The number of people suddenly deciding to get vaccinated has coincided with a sharp increase in the number of people hospitalized for COVID-19 in states like Florida, Texas, Missouri, and Louisiana.

The Centers for Disease Control and Prevention (CDC) reports more than 1 million people were vaccinated on Thursday, the biggest increase since June. The CDC says vaccinations are up 70% from this time in July.

Three senators test positive on the same day

Three members of the U.S. Senate have announced they tested positive for COVID-19 on the same day. All three have been fully vaccinated.

Sen. Roger Wicker (R-Miss.), Sen. Angus King (I-Maine), and John Hickenlooper (D-Colo.) have what is known as a “breakthrough case,” becoming infected in spite of a vaccination. In nearly all breakthrough cases, symptoms are not severe.

Hickenlooper said he is experiencing only mild symptoms and is at his home in Colorado. "I’m feeling much better and will continue to isolate at the direction of the Congressional Attending Physician," he said.

Around the nation

New York: New York City restaurants are going to court to try to block the city’s proof of vaccination mandate for bars and restaurants. The suit says there is no option for those who want to wear a mask and provide a negative recent COVID test. 

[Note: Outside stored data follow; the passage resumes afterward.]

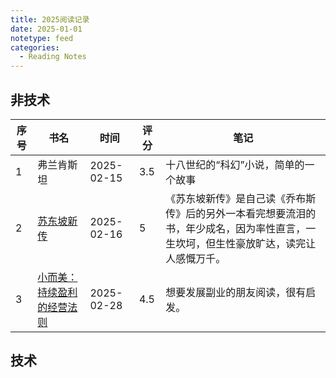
 ```yaml
---
title: 2025阅读记录
date: 2025-01-01
notetype: feed
categories:
  - Reading Notes
---
```


## 非技术

| 序号 | 书名 | 时间 | 评分 | 笔记 |
| ---- | ---- | ---- | ---- | ---- |
| 1 | 弗兰肯斯坦 | 2025-02-15 | 3.5 | 十八世纪的“科幻”小说，简单的一个故事 |
| 2 | [苏东坡新传](https://book.douban.com/subject/34996404/) | 2025-02-16 | 5 | 《苏东坡新传》是自己读《乔布斯传》后的另外一本看完想要流泪的书，年少成名，因为率性直言，一生坎坷，但生性豪放旷达，读完让人感慨万千。 |
| 3 | [小而美：持续盈利的经营法则](https://book.douban.com/subject/36280425/) | 2025-02-28 | 4.5 | 想要发展副业的朋友阅读，很有启发。|

## 技术
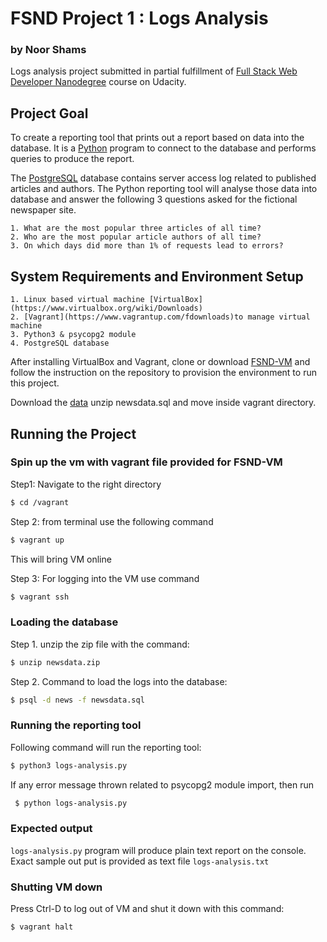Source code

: # FSND Project 1 : Logs Analysis

### by Noor Shams

Logs analysis project submitted in partial fulfillment of [Full Stack Web Developer Nanodegree](https://eu.udacity.com/course/full-stack-web-developer-nanodegree--nd004) course on Udacity.

## Project Goal
To create a reporting tool that prints out a report based on data into the database. It is a [Python](https://www.python.org) program to connect to the database and performs queries to produce the report.

The [PostgreSQL](https://www.postgresql.org) database contains server access log related to published articles and authors. The Python reporting tool will analyse those data into database and answer the following 3 questions asked for the fictional newspaper site.

	1. What are the most popular three articles of all time? 
	2. Who are the most popular article authors of all time?
	3. On which days did more than 1% of requests lead to errors?

## System Requirements and Environment Setup

	1. Linux based virtual machine [VirtualBox](https://www.virtualbox.org/wiki/Downloads) 
	2. [Vagrant](https://www.vagrantup.com/fdownloads)to manage virtual machine
	3. Python3 & psycopg2 module
	4. PostgreSQL database
	
After installing VirtualBox and Vagrant, clone or download [FSND-VM](https://github.com/udacity/fullstack-nanodegree-vm.git) and follow the instruction on the repository to provision the environment to run this project. 	

Download the [data](https://d17h27t6h515a5.cloudfront.net/topher/2016/August/57b5f748_newsdata/newsdata.zip) unzip newsdata.sql and move inside vagrant directory.

## Running the Project

### Spin up the vm with vagrant file provided for FSND-VM
Step1:  Navigate to the right directory
```bash
$ cd /vagrant
```
Step 2: from terminal use the following command 
```bash
$ vagrant up
```
This will bring VM online

Step 3: 
For logging into the VM use command
```bash
$ vagrant ssh
```
### Loading the database
Step 1. unzip the zip file with the command:
```bash
$ unzip newsdata.zip
```
Step 2. Command to load the logs into the database:
```bash
$ psql -d news -f newsdata.sql
```
### Running the reporting tool
Following command will run the reporting tool:
```bash
$ python3 logs-analysis.py
```
If any error message thrown related to psycopg2 module import, then run
```bash
 $ python logs-analysis.py
 ```
### Expected output
```logs-analysis.py``` program will produce plain text report on the console. Exact sample out put is provided as text file ```logs-analysis.txt```
### Shutting VM down
Press Ctrl-D to log out of VM and shut it down with this command:
```bash
$ vagrant halt
```
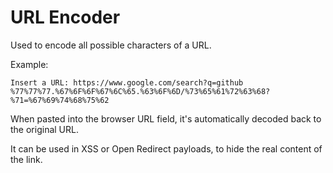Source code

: # URL Encoder

Used to encode all possible characters of a URL.

Example: 
```
Insert a URL: https://www.google.com/search?q=github
%77%77%77.%67%6F%6F%67%6C%65.%63%6F%6D/%73%65%61%72%63%68?%71=%67%69%74%68%75%62
```

When pasted into the browser URL field, it's automatically decoded back to the original URL.

It can be used in XSS or Open Redirect payloads, to hide the real content of the link.
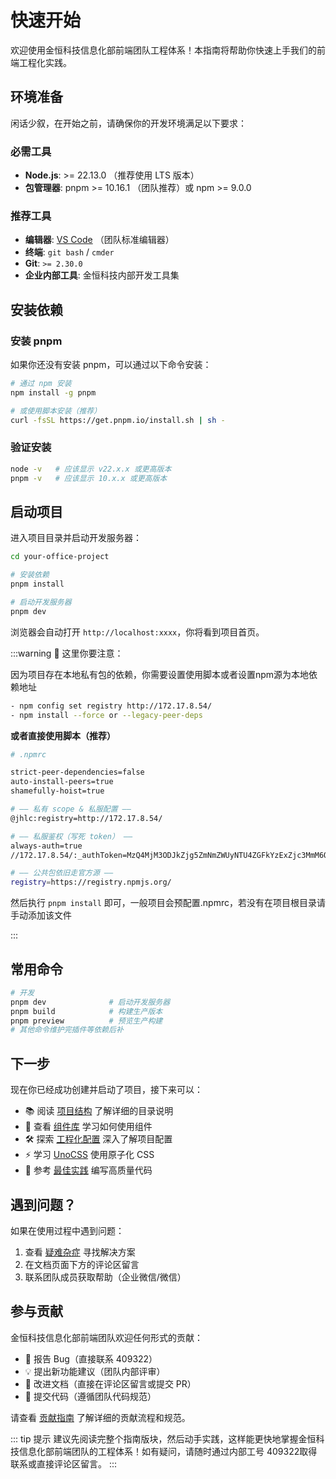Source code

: <!-- 组件已自动导入，无需手动 import -->

# 快速开始

欢迎使用金恒科技信息化部前端团队工程体系！本指南将帮助你快速上手我们的前端工程化实践。

<AuthorTag author="CHENY" />


## 环境准备

闲话少叙，在开始之前，请确保你的开发环境满足以下要求：

### 必需工具

- **Node.js**: >= 22.13.0 （推荐使用 LTS 版本）
- **包管理器**: pnpm >= 10.16.1 （团队推荐）或 npm >= 9.0.0

### 推荐工具

- **编辑器**: [VS Code](https://code.visualstudio.com/) （团队标准编辑器）
- **终端**: `git bash` / `cmder` 
- **Git**: `>= 2.30.0`
- **企业内部工具**: 金恒科技内部开发工具集

## 安装依赖

### 安装 pnpm

如果你还没有安装 pnpm，可以通过以下命令安装：

```bash
# 通过 npm 安装
npm install -g pnpm

# 或使用脚本安装（推荐）
curl -fsSL https://get.pnpm.io/install.sh | sh -
```

### 验证安装

```bash
node -v   # 应该显示 v22.x.x 或更高版本
pnpm -v   # 应该显示 10.x.x 或更高版本
```

## 启动项目

进入项目目录并启动开发服务器：

```bash
cd your-office-project

# 安装依赖
pnpm install

# 启动开发服务器
pnpm dev
```

浏览器会自动打开 `http://localhost:xxxx`，你将看到项目首页。

:::warning :eyes: 这里你要注意：

因为项目存在本地私有包的依赖，你需要设置使用脚本或者设置npm源为本地依赖地址

```bash
- npm config set registry http://172.17.8.54/
- npm install --force or --legacy-peer-deps
```
**或者直接使用脚本（推荐）**

```bash
# .npmrc

strict-peer-dependencies=false
auto-install-peers=true
shamefully-hoist=true

# —— 私有 scope & 私服配置 ——
@jhlc:registry=http://172.17.8.54/

# —— 私服鉴权（写死 token） ——
always-auth=true
//172.17.8.54/:_authToken=MzQ4MjM3ODJkZjg5ZmNmZWUyNTU4ZGFkYzExZjc3MmM6ODQzNjkzMTNkYWU3NTZhMDgwMGY2NWU1ZTM1ODViODQ=

# —— 公共包依旧走官方源 ——
registry=https://registry.npmjs.org/

```

然后执行 `pnpm install` 即可，一般项目会预配置.npmrc，若没有在项目根目录请手动添加该文件

:::


## 常用命令

```bash
# 开发
pnpm dev              # 启动开发服务器
pnpm build            # 构建生产版本
pnpm preview          # 预览生产构建
# 其他命令维护完插件等依赖后补
```

## 下一步

现在你已经成功创建并启动了项目，接下来可以：

- 📚 阅读 [项目结构](/views/guide/project-structure) 了解详细的目录说明
- 🎨 查看 [组件库](/ui-components/) 学习如何使用组件
- 🛠️ 探索 [工程化配置](/views/engineering/scaffold) 深入了解项目配置
- ⚡ 学习 [UnoCSS](/views/unocss-guide) 使用原子化 CSS
- 📖 参考 [最佳实践](/views/best-practices/architecture) 编写高质量代码

## 遇到问题？

如果在使用过程中遇到问题：

1. 查看 [疑难杂症](/views/troubleshooting/) 寻找解决方案
2. 在文档页面下方的评论区留言
3. 联系团队成员获取帮助（企业微信/微信）

## 参与贡献

金恒科技信息化部前端团队欢迎任何形式的贡献：

- 🐛 报告 Bug（直接联系 409322）   
- 💡 提出新功能建议（团队内部评审）
- 📝 改进文档（直接在评论区留言或提交 PR）
- 🔧 提交代码（遵循团队代码规范）

请查看 [贡献指南](/views/guide/contributing) 了解详细的贡献流程和规范。

::: tip 提示
建议先阅读完整个指南版块，然后动手实践，这样能更快地掌握金恒科技信息化部前端团队的工程体系！如有疑问，请随时通过内部工号 409322取得联系或直接评论区留言。
:::



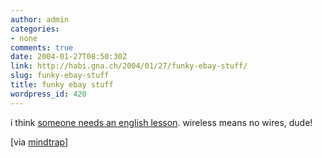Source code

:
 ```yaml
---
author: admin
categories:
- none
comments: true
date: 2004-01-27T08:50:30Z
link: http://habi.gna.ch/2004/01/27/funky-ebay-stuff/
slug: funky-ebay-stuff
title: funky ebay stuff
wordpress_id: 420
---
```


i think [someone needs an english lesson](http://cgi.ebay.de/ws/eBayISAPI.dll?ViewItem&item=3069976001&category=2680).
wireless means no wires, dude!

[via [mindtrap](http://www.bsd-network.org/weblog/archives/2004/01/24/quicklinks/)]
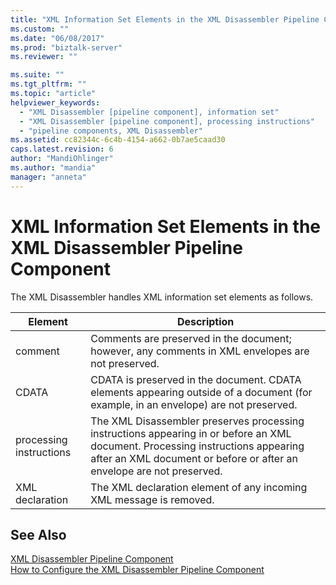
 ```yaml
---
title: "XML Information Set Elements in the XML Disassembler Pipeline Component | Microsoft Docs"
ms.custom: ""
ms.date: "06/08/2017"
ms.prod: "biztalk-server"
ms.reviewer: ""

ms.suite: ""
ms.tgt_pltfrm: ""
ms.topic: "article"
helpviewer_keywords: 
  - "XML Disassembler [pipeline component], information set"
  - "XML Disassembler [pipeline component], processing instructions"
  - "pipeline components, XML Disassembler"
ms.assetid: cc82344c-6c4b-4154-a662-0b7ae5caad30
caps.latest.revision: 6
author: "MandiOhlinger"
ms.author: "mandia"
manager: "anneta"
---
```

# XML Information Set Elements in the XML Disassembler Pipeline Component
The XML Disassembler handles XML information set elements as follows.  
  
|Element|Description|  
|-------------|-----------------|  
|comment|Comments are preserved in the document; however, any comments in XML envelopes are not preserved.|  
|CDATA|CDATA is preserved in the document. CDATA elements appearing outside of a document (for example, in an envelope) are not preserved.|  
|processing instructions|The XML Disassembler preserves processing instructions appearing in or before an XML document. Processing instructions appearing after an XML document or before or after an envelope are not preserved.|  
|XML declaration|The XML declaration element of any incoming XML message is removed.|  
  
## See Also  
 [XML Disassembler Pipeline Component](../core/xml-disassembler-pipeline-component.md)   
 [How to Configure the XML Disassembler Pipeline Component](../core/how-to-configure-the-xml-disassembler-pipeline-component.md)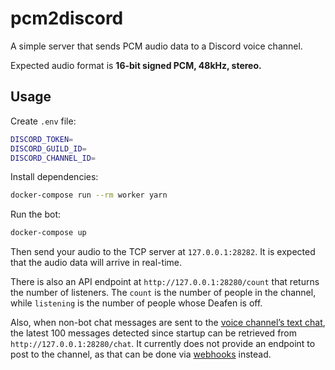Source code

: # pcm2discord

A simple server that sends PCM audio data to a Discord voice channel.

Expected audio format is **16-bit signed PCM, 48kHz, stereo.**

## Usage

Create `.env` file:

```sh
DISCORD_TOKEN=
DISCORD_GUILD_ID=
DISCORD_CHANNEL_ID=
```

Install dependencies:

```sh
docker-compose run --rm worker yarn
```

Run the bot:

```sh
docker-compose up
```

Then send your audio to the TCP server at `127.0.0.1:28282`. It is expected that the audio data will arrive in real-time.

There is also an API endpoint at `http://127.0.0.1:28280/count` that returns the number of listeners. The `count` is the number of people in the channel, while `listening` is the number of people whose Deafen is off.

Also, when non-bot chat messages are sent to the [voice channel’s text chat](https://support.discord.com/hc/en-us/articles/4412085582359-Text-Channels-Text-Chat-In-Voice-Channels#h_01FMJT3SP072ZFJCZWR0EW6CJ1), the latest 100 messages detected since startup can be retrieved from `http://127.0.0.1:28280/chat`. It currently does not provide an endpoint to post to the channel, as that can be done via [webhooks](https://support.discord.com/hc/en-us/articles/228383668-Intro-to-Webhooks) instead.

Tennessee: The Shelby County Health Department this week reinstituted a face mask requirement for indoor public places such as restaurants, bars, and other businesses. Health officials said they responded to a surge in COVID-19 cases that strains hospital resources and causes concern in schools.

Louisiana: A judge has dismissed a lawsuit filed by six state residents seeking to restore the $300 a week federal unemployment benefit. Louisiana is among several states that moved to terminate the benefit early, citing businesses’ difficulty in hiring people. The benefit established under the CARES Act is scheduled to expire early next month.

Georgia: Savannah Mayor Van Johnson is calling out Gov. Brian Kemp for telling businesses across the state that local mask or vaccine ordinances will not be enforced. “It is disappointing, but not surprising, that amid historic COVID-19 infections and abysmal vaccination rates, Governor Brian Kemp would again attempt to proactively preempt local governments like Savannah from protecting themselves by following the science,” Johnson said.

Utah: The U.S. Department of Education has signaled plans to get tough with states, like Utah, that have passed laws preventing local school officials from enacting mask rules in schools. In a letter to Gov. Spencer Cox, federal officials warn these states risk a federal investigation, as well as the loss of federal COVID-19 aid.